Au-delà des projets que la région Hauts-de-France a remportés, rendons hommage au territoire lauréat de ces appels à manifestation d’intérêt. Nous travaillons actuellement, dans le cadre des comités stratégiques de filières du Conseil national de l’industrie, à l’identification des compétences nécessaires pour ces nouvelles productions et ces nouveaux métiers.
Je rappelle également que Bruno Le Maire présentera, d’ici à quelques mois, un important projet de loi relatif à la réindustrialisation verte. Un pan entier de ce texte sera consacré, madame la sénatrice, à la question majeure de la formation des compétences et des talents.
Aussi deux pilotes ont-ils été désignés pour ce chantier spécifique, conduit dans le cadre du projet de loi portant sur la réindustrialisation verte : Mme la députée Astrid Panosyan-Bouvet, que vous connaissez certainement, et M. Moussa Camara, président fondateur de l’association Les Déterminés.
Ils travaillent ensemble depuis quelques semaines et sont disponibles pour échanger avec vous, si vous le souhaitez, sur des propositions concrètes en matière de formation, notamment à destination des personnes les plus éloignées de l’emploi ou les plus fragiles en termes d’employabilité.
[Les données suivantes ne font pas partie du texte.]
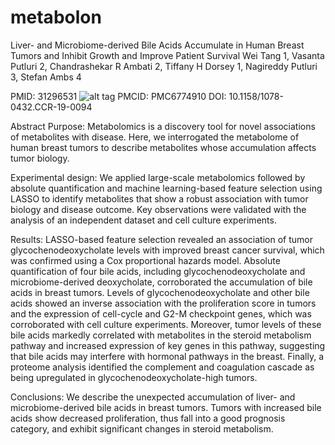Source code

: # metabolon
Liver- and Microbiome-derived Bile Acids Accumulate in Human Breast Tumors and Inhibit Growth and Improve Patient Survival
Wei Tang 1, Vasanta Putluri 2, Chandrashekar R Ambati 2, Tiffany H Dorsey 1, Nagireddy Putluri 3, Stefan Ambs 4

PMID: 31296531 ![alt tag](https://pubmed.ncbi.nlm.nih.gov/31296531/) PMCID: PMC6774910 DOI: 10.1158/1078-0432.CCR-19-0094

Abstract
Purpose: Metabolomics is a discovery tool for novel associations of metabolites with disease. Here, we interrogated the metabolome of human breast tumors to describe metabolites whose accumulation affects tumor biology.

Experimental design: We applied large-scale metabolomics followed by absolute quantification and machine learning-based feature selection using LASSO to identify metabolites that show a robust association with tumor biology and disease outcome. Key observations were validated with the analysis of an independent dataset and cell culture experiments.

Results: LASSO-based feature selection revealed an association of tumor glycochenodeoxycholate levels with improved breast cancer survival, which was confirmed using a Cox proportional hazards model. Absolute quantification of four bile acids, including glycochenodeoxycholate and microbiome-derived deoxycholate, corroborated the accumulation of bile acids in breast tumors. Levels of glycochenodeoxycholate and other bile acids showed an inverse association with the proliferation score in tumors and the expression of cell-cycle and G2-M checkpoint genes, which was corroborated with cell culture experiments. Moreover, tumor levels of these bile acids markedly correlated with metabolites in the steroid metabolism pathway and increased expression of key genes in this pathway, suggesting that bile acids may interfere with hormonal pathways in the breast. Finally, a proteome analysis identified the complement and coagulation cascade as being upregulated in glycochenodeoxycholate-high tumors.

Conclusions: We describe the unexpected accumulation of liver- and microbiome-derived bile acids in breast tumors. Tumors with increased bile acids show decreased proliferation, thus fall into a good prognosis category, and exhibit significant changes in steroid metabolism.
Les propositions défendues par ces deux personnalités ont vocation à « nourrir » le futur projet de loi en matière de formation professionnelle et d’enseignement aussi bien professionnel que supérieur.
Au-delà de Bruno Le Maire, le ministre de l’éducation, le ministre du travail ainsi que l’ensemble du Gouvernement s’attelleront à renforcer le plus possible l’employabilité et la qualité des formations dans le secteur de l’industrie automobile électrique.
Je vous invite également à enrichir ce travail, nous en avons besoin.
Mme le président. La parole est à M. Pierre Laurent.
M. Pierre Laurent. Madame la ministre, l’objectif d’interdiction de vente de véhicules thermiques et hybrides en 2035 a été entériné sans véritable étude d’impact et sans planification globale, selon le principe « Décidons, l’intendance suivra ».
Dès lors, nous avançons sans stratégie claire, en laissant la main aux industriels pour définir nos objectifs de production et en courant le risque de ne pas réussir ou de le faire dans les pires conditions, au prix de nouvelles inégalités et d’une perte de souveraineté.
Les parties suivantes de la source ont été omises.